### Material provided:
- - -

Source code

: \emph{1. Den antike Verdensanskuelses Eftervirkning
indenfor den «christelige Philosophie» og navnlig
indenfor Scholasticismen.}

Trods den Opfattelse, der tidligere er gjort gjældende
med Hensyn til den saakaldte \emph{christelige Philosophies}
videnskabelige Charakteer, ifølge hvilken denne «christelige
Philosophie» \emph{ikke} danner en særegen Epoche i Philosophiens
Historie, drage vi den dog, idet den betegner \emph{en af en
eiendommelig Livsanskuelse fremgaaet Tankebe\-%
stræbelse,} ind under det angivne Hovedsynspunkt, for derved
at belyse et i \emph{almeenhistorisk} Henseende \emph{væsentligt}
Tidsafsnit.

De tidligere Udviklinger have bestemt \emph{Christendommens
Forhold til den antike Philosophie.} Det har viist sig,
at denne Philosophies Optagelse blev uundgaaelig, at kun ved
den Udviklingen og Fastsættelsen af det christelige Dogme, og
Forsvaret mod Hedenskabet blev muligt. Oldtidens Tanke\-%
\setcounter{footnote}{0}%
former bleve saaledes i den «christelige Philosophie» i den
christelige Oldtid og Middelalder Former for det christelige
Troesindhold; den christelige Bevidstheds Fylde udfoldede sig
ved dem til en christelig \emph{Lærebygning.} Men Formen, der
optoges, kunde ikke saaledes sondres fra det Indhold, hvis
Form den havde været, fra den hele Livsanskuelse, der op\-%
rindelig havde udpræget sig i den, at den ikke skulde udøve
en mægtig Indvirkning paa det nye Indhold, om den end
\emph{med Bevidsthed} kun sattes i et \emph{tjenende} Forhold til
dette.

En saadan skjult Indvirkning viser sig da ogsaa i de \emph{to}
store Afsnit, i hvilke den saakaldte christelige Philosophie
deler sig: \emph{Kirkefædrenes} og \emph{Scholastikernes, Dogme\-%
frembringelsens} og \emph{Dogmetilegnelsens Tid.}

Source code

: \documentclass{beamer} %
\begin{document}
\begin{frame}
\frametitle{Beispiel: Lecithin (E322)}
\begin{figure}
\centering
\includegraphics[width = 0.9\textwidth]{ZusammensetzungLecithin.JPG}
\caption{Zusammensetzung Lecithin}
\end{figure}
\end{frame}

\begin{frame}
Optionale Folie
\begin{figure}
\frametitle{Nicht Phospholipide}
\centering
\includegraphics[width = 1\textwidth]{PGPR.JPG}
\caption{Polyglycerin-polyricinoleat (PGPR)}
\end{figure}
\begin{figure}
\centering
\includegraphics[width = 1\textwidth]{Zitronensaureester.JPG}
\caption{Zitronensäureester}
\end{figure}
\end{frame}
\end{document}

- - -

### Exercise prompt:
Return all lines from the entries that contain the string "havde".

### Solution:
Form den havde været, fra den hele Livsanskuelse, der op\-%
rindelig havde udpræget sig i den, at den ikke skulde udøve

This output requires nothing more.